I hadn't heard one or seen one for quite a while. Then, in the Cambridge Folk Museum the other day, I came face to face with the rather dusty instrument in the second photo on this page. You'll notice there's a little card on it...



HAMMER DULCIMER
This musical instrument was made by George Willmott
Lawrence of Haslingfield, and later Thriplow Heath, in
about 1866. His son Herbert who died in 1947 was the
last of the family to play the dulcimer. In his youth he
toured the village feasts during the summer, playing in
 the dancing booths and public houses with his cousin
Will, who also played and made dulcimers.               

So this dulcimer was made by my former neighbour's great uncle nearly 150 years ago. But even though the dulcimer-playing died out in the Lawrence family the role of providing music for people to dance to lingered on a little longer: Geoff's son Dave had a mobile disco for a few years in the 1970s!
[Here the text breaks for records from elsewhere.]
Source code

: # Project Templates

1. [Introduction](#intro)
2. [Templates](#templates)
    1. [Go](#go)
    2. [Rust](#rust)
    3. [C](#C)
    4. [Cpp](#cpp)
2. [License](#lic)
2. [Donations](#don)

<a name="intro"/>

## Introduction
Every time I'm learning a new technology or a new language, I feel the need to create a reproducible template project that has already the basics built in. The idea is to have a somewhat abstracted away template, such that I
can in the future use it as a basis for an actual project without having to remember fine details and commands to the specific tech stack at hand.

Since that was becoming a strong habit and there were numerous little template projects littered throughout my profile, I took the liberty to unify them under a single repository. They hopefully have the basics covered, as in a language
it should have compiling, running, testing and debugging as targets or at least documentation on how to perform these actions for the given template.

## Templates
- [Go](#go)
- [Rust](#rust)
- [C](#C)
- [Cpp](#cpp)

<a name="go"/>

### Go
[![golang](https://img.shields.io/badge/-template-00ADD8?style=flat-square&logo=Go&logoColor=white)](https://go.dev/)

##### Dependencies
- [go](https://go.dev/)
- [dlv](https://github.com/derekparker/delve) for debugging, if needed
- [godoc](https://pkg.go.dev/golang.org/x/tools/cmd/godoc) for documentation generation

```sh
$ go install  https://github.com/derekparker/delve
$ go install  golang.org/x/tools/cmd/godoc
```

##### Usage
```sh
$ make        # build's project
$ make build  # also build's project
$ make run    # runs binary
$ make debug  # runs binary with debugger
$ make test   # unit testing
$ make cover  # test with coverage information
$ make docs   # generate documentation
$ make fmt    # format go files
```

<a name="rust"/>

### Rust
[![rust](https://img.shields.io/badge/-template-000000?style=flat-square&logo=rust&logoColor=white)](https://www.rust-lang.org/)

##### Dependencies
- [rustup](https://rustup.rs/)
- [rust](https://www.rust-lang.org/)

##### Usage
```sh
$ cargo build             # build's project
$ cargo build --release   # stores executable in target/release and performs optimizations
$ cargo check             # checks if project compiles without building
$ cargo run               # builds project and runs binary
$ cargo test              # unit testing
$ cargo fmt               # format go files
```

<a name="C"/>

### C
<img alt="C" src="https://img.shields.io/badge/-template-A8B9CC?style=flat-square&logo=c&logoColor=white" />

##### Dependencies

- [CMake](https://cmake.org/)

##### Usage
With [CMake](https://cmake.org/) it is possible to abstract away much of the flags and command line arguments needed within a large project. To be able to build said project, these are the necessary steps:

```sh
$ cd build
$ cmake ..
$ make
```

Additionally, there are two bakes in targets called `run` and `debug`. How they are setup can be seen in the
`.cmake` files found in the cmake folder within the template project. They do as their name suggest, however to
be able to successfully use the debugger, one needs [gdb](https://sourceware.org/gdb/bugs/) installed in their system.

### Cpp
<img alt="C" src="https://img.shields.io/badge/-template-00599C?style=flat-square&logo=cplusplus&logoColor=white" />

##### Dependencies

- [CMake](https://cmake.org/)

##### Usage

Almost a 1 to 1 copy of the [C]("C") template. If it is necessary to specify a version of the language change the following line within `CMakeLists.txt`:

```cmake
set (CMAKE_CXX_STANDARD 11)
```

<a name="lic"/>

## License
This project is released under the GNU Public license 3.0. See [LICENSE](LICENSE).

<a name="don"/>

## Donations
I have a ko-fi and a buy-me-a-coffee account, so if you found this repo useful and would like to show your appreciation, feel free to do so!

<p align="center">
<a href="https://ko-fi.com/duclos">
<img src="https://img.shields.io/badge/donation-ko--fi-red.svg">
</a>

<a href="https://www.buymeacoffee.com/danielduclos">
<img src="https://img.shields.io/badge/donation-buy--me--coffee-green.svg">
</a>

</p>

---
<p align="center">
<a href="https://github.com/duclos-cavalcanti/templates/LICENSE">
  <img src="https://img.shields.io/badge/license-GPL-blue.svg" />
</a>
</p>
http://www.youtube.com/watch?v=ONhyQelMA94 to hear John Kirkpatrick and Sue Harris playing on the album pictured above.

Take care.
              

8 comments:

  1. Thriplow Heath. Now there is a name. I bet he was very hip and very cool for his time.

    ReplyDelete
  2. I have two mountain dulcimers, one of which I bought from the late Homer Ledford. Homer produced at least 5,776 mountain dulcimers during his career. Mine is number 2,358 and is American Walnut with a Yellow Poplar (Liriodendron) top. I keep it in a quilted cloth case made by Homer's wife. I played it frequently until work and travel demands pushed it aside. I haven't tried to play it in years.

    ReplyDelete
  3. In the folk music frenzy of the 60's, my husband bought a dulcimer kit and put it together. Since neither of us is musically gifted, it gathered dust on the shelf for years. It was made of an inexpensive wood and not very crafty.
    Now that you have brought it to mind, I must try to find where I've stored it.

    ReplyDelete
  4. This was worth reading (with the bonus of the young, gorgeous Brian Jones!) So sorry I had not picked up you were back blogging - blame it on my hols! I will catch up.

    ReplyDelete
  5. John, you have the most fascinating posts. I remember the folk period of the pre-Beatles era and the prevalence of hammered dulcimers. Isn't it remarkable that you wandered into this museum and found the instrument of your friend's father?

    ReplyDelete
  6. What I want to know is whether it was Billy Bennington who was 'hammered' or the dulcimer - or perhaps the word 'hammered' doesn't have the same local meaning in the UK as it does in Canada???
    I am off to hear John Kirkpatrick and Sue Harris playing the dulcimer on Youtube.

    ReplyDelete
  7. I'm certain there've been a few "hammered" dulcimer players over the years, Hildred! Amazing how many people have memories of the dulcimer - or Brian Jones at least!

    ReplyDelete
  8. Wonderful woodland photos and I enjoyed the hammered dulcimer post. Strong East Anglian tradition and arguably the only truly traditional musical instrument in England (leaving aside classical instruments like violin/fiddle, and internationally manufactured stuff like the squeeze box family.)
    Of course the English concertina is the only instrument actually invented in England - good old Sir Charles Wheatstone - a Gloucestershire man, I'm pleased to say.

    ReplyDelete

Thanks for taking the time to comment. I'll try to answer any questions via a comment or e-mail within the next day or two (no hard questions, please!).